***** ENTRIES SHOWN
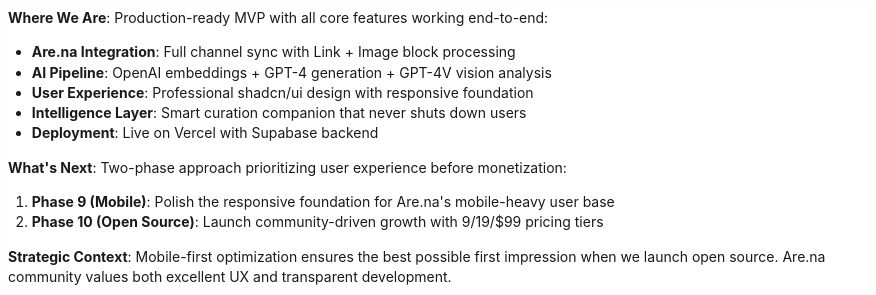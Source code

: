 **Where We Are**: Production-ready MVP with all core features working end-to-end:
- **Are.na Integration**: Full channel sync with Link + Image block processing
- **AI Pipeline**: OpenAI embeddings + GPT-4 generation + GPT-4V vision analysis
- **User Experience**: Professional shadcn/ui design with responsive foundation
- **Intelligence Layer**: Smart curation companion that never shuts down users
- **Deployment**: Live on Vercel with Supabase backend

**What's Next**: Two-phase approach prioritizing user experience before monetization:
1. **Phase 9 (Mobile)**: Polish the responsive foundation for Are.na's mobile-heavy user base
2. **Phase 10 (Open Source)**: Launch community-driven growth with $9/$19/$99 pricing tiers

**Strategic Context**: Mobile-first optimization ensures the best possible first impression when we launch open source. Are.na community values both excellent UX and transparent development.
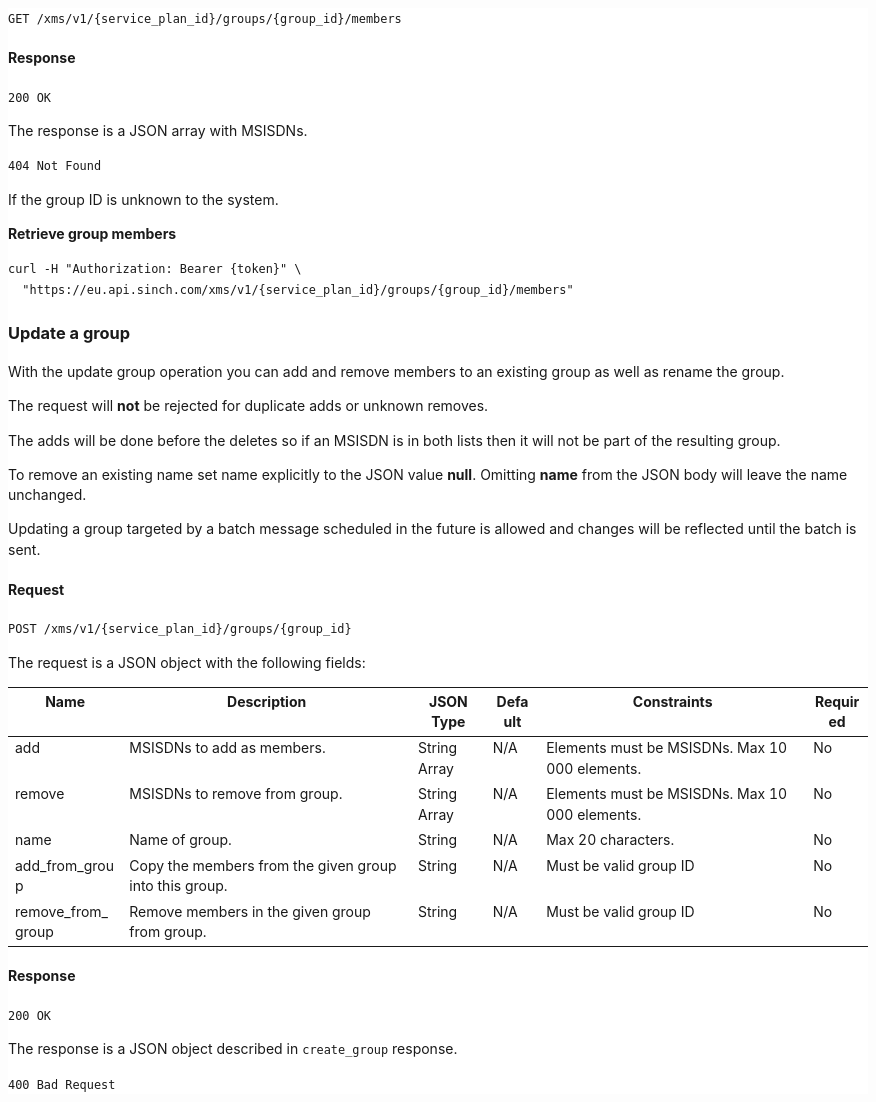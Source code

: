 `GET /xms/v1/{service_plan_id}/groups/{group_id}/members`

#### Response

`200 OK`

The response is a JSON array with MSISDNs.

`404 Not Found`

If the group ID is unknown to the system.

**Retrieve group members**
```shell
curl -H "Authorization: Bearer {token}" \
  "https://eu.api.sinch.com/xms/v1/{service_plan_id}/groups/{group_id}/members"
```


### Update a group

With the update group operation you can add and remove members to an existing group as well as rename the group.

The request will **not** be rejected for duplicate adds or unknown removes.

The adds will be done before the deletes so if an MSISDN is in both lists then it will not be part of the resulting group.

To remove an existing name set name explicitly to the JSON value **null**. Omitting **name** from the JSON body will leave the name unchanged.

Updating a group targeted by a batch message scheduled in the future is allowed and changes will be reflected until the batch is sent.

#### Request

`POST /xms/v1/{service_plan_id}/groups/{group_id}`

The request is a JSON object with the following fields:

| Name                | Description                                            | JSON Type    | Default | Constraints                                    | Required |
| ------------------- | ------------------------------------------------------ | ------------ | ------- | ---------------------------------------------- | -------- |
| add                 | MSISDNs to add as members.                             | String Array | N/A     | Elements must be MSISDNs. Max 10 000 elements. | No       |
| remove              | MSISDNs to remove from group.                          | String Array | N/A     | Elements must be MSISDNs. Max 10 000 elements. | No       |
| name                | Name of group.                                         | String       | N/A     | Max 20 characters.                             | No       |
| add\_from\_group    | Copy the members from the given group into this group. | String       | N/A     | Must be valid group ID                         | No       |
| remove\_from\_group | Remove members in the given group from group.          | String       | N/A     | Must be valid group ID                         | No       |

#### Response

`200 OK`

The response is a JSON object described in `create_group` response.

`400 Bad Request`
**********
• [WHAT TO PRODUCE]:
Please print the lines above exactly, beginning at the first line of the entries and ending at the line holding "1. **Phase 9", and leave the pictures out.

• [RESPONSE BOX]:
Source code

: **Where We Are**: Production-ready MVP with all core features working end-to-end:
- **Are.na Integration**: Full channel sync with Link + Image block processing
- **AI Pipeline**: OpenAI embeddings + GPT-4 generation + GPT-4V vision analysis
- **User Experience**: Professional shadcn/ui design with responsive foundation
- **Intelligence Layer**: Smart curation companion that never shuts down users
- **Deployment**: Live on Vercel with Supabase backend

**What's Next**: Two-phase approach prioritizing user experience before monetization:
1. **Phase 9 (Mobile)**: Polish the responsive foundation for Are.na's mobile-heavy user base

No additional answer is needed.